> [To do]: Among the entries below, one stretch runs from the line that contains "Floating Point AI Core Design" through the line that contains "The next version". Repeat that stretch exactly, ends included, and only that.
START Data for processing
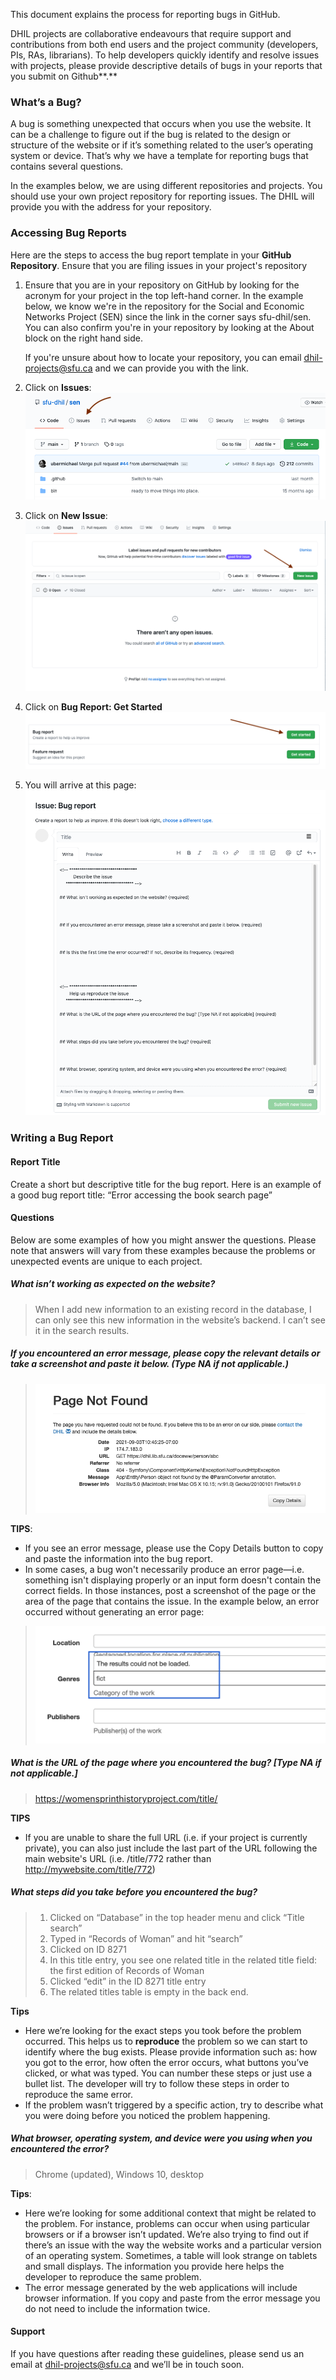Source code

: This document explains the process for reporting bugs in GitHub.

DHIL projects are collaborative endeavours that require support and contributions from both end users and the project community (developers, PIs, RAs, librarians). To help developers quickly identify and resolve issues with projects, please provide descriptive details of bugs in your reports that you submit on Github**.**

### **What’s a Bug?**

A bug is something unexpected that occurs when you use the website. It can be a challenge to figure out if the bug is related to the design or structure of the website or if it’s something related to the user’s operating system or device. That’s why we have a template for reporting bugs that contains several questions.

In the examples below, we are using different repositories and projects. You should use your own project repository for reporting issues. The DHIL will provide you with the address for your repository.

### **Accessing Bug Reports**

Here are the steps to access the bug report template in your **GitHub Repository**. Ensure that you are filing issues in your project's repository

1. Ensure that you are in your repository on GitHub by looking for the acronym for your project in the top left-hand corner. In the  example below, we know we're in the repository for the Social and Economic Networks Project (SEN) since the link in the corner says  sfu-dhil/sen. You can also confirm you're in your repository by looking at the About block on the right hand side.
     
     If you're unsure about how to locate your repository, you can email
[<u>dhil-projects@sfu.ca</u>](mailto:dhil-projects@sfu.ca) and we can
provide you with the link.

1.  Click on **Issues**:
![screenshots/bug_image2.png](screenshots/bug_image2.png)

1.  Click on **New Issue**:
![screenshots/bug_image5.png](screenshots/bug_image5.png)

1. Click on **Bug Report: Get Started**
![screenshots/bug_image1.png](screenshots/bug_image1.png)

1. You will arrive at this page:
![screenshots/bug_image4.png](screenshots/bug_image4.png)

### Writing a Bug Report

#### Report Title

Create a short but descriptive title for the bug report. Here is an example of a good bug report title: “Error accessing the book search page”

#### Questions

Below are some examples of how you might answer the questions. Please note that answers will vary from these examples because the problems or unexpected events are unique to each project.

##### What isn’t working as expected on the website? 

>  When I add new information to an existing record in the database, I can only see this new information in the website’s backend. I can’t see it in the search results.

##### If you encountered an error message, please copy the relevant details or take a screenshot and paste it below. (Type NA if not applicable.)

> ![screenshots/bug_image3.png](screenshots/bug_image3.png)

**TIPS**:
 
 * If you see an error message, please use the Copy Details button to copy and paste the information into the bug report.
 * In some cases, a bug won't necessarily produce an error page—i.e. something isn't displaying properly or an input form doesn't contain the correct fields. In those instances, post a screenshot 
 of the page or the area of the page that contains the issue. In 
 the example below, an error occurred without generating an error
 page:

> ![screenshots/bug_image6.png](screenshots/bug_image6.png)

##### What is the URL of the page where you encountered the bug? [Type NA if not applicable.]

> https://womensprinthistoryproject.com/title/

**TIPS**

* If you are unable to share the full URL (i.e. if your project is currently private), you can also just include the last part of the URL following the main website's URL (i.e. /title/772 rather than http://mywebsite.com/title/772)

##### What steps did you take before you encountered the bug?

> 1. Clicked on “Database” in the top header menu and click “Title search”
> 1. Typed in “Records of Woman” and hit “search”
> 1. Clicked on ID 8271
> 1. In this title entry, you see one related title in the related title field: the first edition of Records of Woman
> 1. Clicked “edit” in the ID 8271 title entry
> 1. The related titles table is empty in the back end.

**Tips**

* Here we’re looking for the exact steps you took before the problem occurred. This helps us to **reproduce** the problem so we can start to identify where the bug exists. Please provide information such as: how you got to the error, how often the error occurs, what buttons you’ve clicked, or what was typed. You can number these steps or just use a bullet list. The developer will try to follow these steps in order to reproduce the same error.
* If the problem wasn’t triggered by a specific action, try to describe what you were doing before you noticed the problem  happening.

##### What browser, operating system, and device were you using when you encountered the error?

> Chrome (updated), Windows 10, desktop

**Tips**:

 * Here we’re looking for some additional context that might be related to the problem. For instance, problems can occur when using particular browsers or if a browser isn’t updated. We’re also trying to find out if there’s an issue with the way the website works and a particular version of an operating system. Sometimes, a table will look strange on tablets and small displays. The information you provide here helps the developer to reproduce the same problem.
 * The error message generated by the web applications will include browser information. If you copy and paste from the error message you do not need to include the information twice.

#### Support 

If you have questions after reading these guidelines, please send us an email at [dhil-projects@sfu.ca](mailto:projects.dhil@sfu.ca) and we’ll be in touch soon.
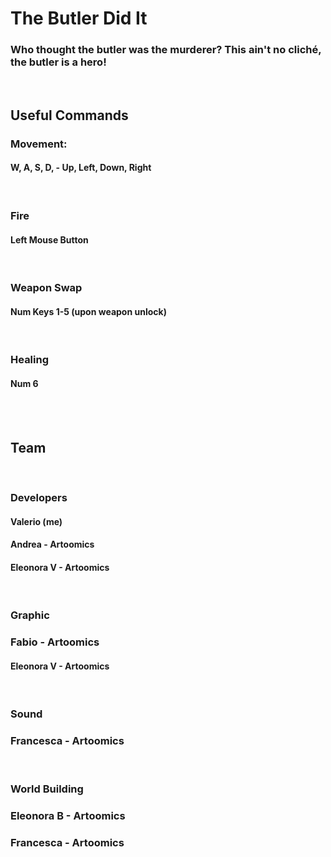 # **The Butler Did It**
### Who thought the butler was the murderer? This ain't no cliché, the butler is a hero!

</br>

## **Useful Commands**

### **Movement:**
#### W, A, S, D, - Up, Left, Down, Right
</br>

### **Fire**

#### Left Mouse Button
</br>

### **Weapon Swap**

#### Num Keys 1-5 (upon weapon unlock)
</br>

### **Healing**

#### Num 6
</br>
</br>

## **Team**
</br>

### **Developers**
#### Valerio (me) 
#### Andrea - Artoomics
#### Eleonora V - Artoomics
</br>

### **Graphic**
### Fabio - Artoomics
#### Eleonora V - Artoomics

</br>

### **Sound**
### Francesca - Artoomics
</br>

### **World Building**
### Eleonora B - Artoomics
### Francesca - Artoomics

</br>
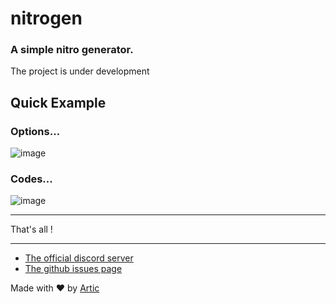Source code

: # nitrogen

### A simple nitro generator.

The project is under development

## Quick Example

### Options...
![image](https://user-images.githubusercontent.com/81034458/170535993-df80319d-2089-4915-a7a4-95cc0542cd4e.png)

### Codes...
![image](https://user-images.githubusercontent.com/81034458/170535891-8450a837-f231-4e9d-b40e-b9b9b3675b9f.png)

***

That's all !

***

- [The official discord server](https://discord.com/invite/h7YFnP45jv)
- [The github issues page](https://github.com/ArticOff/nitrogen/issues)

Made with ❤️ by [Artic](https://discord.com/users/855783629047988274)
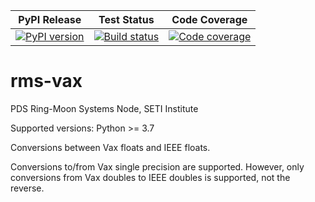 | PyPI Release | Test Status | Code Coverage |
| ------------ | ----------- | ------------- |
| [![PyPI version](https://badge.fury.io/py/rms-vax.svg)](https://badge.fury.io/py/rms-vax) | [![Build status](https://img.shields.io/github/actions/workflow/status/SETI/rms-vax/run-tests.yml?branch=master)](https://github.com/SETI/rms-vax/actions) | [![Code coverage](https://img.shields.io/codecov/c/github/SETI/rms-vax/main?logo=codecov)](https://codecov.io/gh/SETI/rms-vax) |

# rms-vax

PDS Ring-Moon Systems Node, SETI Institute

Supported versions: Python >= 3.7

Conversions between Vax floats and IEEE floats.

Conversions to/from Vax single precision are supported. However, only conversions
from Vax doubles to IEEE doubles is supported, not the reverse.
END Data for processing
START Data for processing
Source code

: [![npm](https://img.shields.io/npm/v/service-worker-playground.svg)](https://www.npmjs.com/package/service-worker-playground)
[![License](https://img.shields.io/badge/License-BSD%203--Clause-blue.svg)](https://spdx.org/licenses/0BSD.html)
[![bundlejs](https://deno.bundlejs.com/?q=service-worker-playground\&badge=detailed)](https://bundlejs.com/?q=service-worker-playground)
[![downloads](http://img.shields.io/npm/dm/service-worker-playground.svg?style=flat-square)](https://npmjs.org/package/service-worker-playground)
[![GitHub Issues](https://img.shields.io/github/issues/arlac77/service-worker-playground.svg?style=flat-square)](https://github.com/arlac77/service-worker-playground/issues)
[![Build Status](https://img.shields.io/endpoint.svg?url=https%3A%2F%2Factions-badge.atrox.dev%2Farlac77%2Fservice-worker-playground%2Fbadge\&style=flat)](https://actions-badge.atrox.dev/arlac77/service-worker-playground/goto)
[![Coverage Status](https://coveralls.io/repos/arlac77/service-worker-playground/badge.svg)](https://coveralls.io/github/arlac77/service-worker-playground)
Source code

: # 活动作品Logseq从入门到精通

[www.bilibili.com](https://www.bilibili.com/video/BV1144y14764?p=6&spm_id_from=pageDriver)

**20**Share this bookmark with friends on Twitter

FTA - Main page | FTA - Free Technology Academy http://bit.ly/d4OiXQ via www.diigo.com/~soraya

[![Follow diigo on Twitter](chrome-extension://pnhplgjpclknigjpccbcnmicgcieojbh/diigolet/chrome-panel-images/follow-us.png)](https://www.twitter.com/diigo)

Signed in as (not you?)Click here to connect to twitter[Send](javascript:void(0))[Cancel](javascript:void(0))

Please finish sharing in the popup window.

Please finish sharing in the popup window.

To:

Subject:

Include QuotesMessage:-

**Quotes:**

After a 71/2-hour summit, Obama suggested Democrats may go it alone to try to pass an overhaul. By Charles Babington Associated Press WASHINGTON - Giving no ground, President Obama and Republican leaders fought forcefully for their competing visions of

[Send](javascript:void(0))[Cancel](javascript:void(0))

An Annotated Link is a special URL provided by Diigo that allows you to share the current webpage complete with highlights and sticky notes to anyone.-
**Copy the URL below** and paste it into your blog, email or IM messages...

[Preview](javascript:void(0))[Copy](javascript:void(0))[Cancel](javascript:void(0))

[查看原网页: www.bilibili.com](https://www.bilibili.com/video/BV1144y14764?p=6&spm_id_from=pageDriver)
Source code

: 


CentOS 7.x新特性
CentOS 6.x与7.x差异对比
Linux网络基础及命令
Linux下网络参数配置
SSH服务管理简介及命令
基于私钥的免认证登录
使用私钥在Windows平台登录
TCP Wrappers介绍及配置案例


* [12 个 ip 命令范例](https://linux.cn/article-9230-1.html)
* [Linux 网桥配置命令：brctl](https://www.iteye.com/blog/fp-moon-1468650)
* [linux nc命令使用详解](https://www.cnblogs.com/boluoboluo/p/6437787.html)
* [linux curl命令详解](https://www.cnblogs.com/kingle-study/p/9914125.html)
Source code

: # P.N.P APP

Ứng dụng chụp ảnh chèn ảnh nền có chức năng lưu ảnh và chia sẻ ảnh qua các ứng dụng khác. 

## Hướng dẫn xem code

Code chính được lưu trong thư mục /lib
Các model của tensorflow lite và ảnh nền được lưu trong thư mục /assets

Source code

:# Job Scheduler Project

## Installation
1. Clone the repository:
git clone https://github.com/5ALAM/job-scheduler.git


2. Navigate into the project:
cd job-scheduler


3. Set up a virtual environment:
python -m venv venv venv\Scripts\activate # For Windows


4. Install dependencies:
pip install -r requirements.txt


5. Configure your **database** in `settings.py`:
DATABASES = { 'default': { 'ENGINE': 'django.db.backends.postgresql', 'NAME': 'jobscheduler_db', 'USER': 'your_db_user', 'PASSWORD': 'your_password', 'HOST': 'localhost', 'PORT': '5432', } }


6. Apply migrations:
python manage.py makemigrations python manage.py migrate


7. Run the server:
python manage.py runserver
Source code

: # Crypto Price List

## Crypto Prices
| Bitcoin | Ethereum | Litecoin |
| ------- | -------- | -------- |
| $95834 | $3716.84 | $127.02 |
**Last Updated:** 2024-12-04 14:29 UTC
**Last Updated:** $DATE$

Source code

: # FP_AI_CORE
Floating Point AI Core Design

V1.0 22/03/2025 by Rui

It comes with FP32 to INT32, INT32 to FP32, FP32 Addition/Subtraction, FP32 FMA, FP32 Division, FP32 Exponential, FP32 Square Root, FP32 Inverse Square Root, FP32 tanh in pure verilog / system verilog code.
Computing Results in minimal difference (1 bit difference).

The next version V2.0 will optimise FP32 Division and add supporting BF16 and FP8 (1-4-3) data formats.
END Data for processing
> [Response for this exercise]:
Floating Point AI Core Design

V1.0 22/03/2025 by Rui

It comes with FP32 to INT32, INT32 to FP32, FP32 Addition/Subtraction, FP32 FMA, FP32 Division, FP32 Exponential, FP32 Square Root, FP32 Inverse Square Root, FP32 tanh in pure verilog / system verilog code.
Computing Results in minimal difference (1 bit difference).

The next version V2.0 will optimise FP32 Division and add supporting BF16 and FP8 (1-4-3) data formats.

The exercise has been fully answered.